🤖 AI Summary
This work addresses adversarial attacks against black-box face recognition systems. We propose a non-adaptive adversarial face generation method based on attribute-conditioned subsphere modeling—requiring only a single batch query (100 images) and eschewing iterative optimization, transfer-based attacks, or surrogate model dependencies. Our approach explicitly models high-level semantic attributes (e.g., gender, ethnicity) as disjoint feature subspheres in the embedding space, enabling targeted identity impersonation via attribute-controllable synthesis and cross-domain feature alignment. Crucially, it eliminates adaptive querying and model-specific assumptions.
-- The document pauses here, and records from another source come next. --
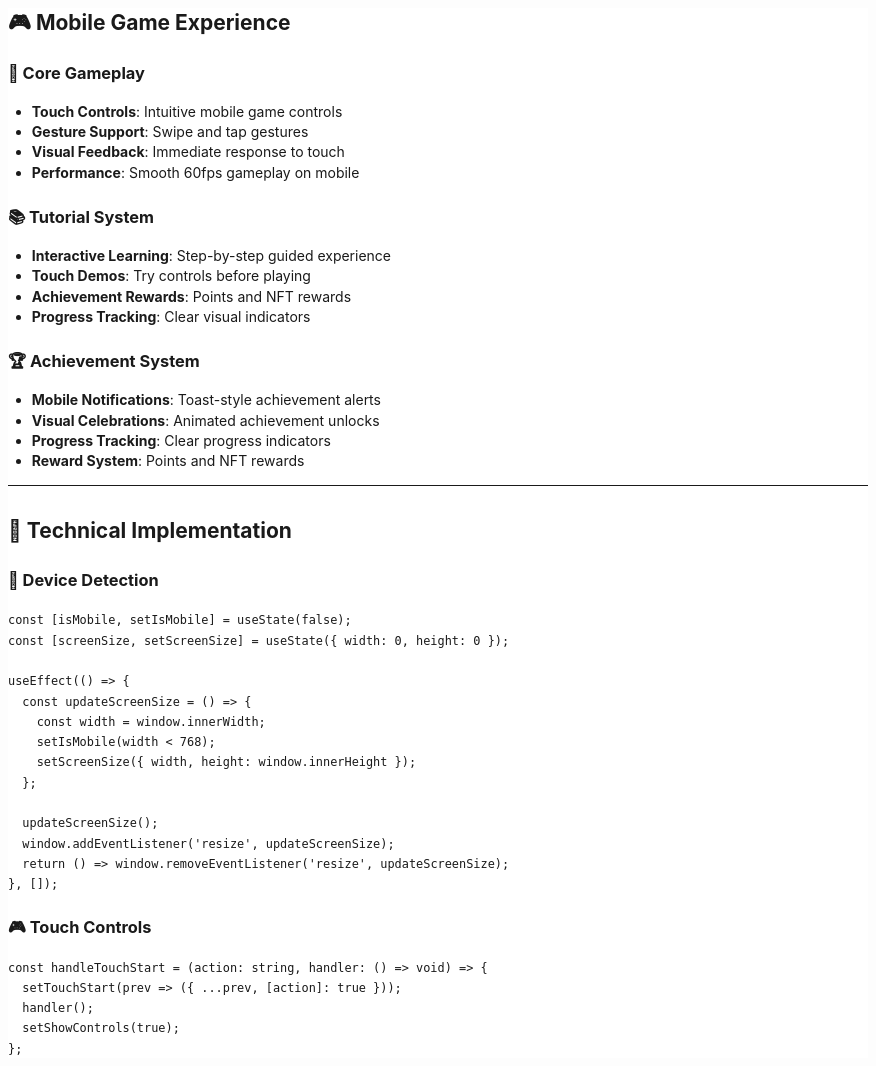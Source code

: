 ## 🎮 **Mobile Game Experience**

### **🎯 Core Gameplay**
- **Touch Controls**: Intuitive mobile game controls
- **Gesture Support**: Swipe and tap gestures
- **Visual Feedback**: Immediate response to touch
- **Performance**: Smooth 60fps gameplay on mobile

### **📚 Tutorial System**
- **Interactive Learning**: Step-by-step guided experience
- **Touch Demos**: Try controls before playing
- **Achievement Rewards**: Points and NFT rewards
- **Progress Tracking**: Clear visual indicators

### **🏆 Achievement System**
- **Mobile Notifications**: Toast-style achievement alerts
- **Visual Celebrations**: Animated achievement unlocks
- **Progress Tracking**: Clear progress indicators
- **Reward System**: Points and NFT rewards

---

## 🔧 **Technical Implementation**

### **📱 Device Detection**
```tsx
const [isMobile, setIsMobile] = useState(false);
const [screenSize, setScreenSize] = useState({ width: 0, height: 0 });

useEffect(() => {
  const updateScreenSize = () => {
    const width = window.innerWidth;
    setIsMobile(width < 768);
    setScreenSize({ width, height: window.innerHeight });
  };
  
  updateScreenSize();
  window.addEventListener('resize', updateScreenSize);
  return () => window.removeEventListener('resize', updateScreenSize);
}, []);
```

### **🎮 Touch Controls**
```tsx
const handleTouchStart = (action: string, handler: () => void) => {
  setTouchStart(prev => ({ ...prev, [action]: true }));
  handler();
  setShowControls(true);
};
```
The core contribution is the first formulation of facial attributes as structured subspheres in the recognition embedding space, facilitating both attribute-aware adversarial perturbation and robust feature-space alignment without access to model internals or gradients. Evaluated on the AWS CompareFaces API, our method achieves a 93.2% attack success rate—the highest among existing non-adaptive attacks and with the fewest queries to date.
📝 Abstract
Adversarial attacks on face recognition systems (FRSs) pose serious security and privacy threats, especially when these systems are used for identity verification. In this paper, we propose a novel method for generating adversarial faces-synthetic facial images that are visually distinct yet recognized as a target identity by the FRS. Unlike iterative optimization-based approaches (e.g., gradient descent or other iterative solvers), our method leverages the structural characteristics of the FRS feature space. We figure out that individuals sharing the same attribute (e.g., gender or race) form an attributed subsphere. By utilizing such subspheres, our method achieves both non-adaptiveness and a remarkably small number of queries. This eliminates the need for relying on transferability and open-source surrogate models, which have been a typical strategy when repeated adaptive queries to commercial FRSs are impossible. Despite requiring only a single non-adaptive query consisting of 100 face images, our method achieves a high success rate of over 93% against AWS's CompareFaces API at its default threshold. Furthermore, unlike many existing attacks that perturb a given image, our method can deliberately produce adversarial faces that impersonate the target identity while exhibiting high-level attributes chosen by the adversary.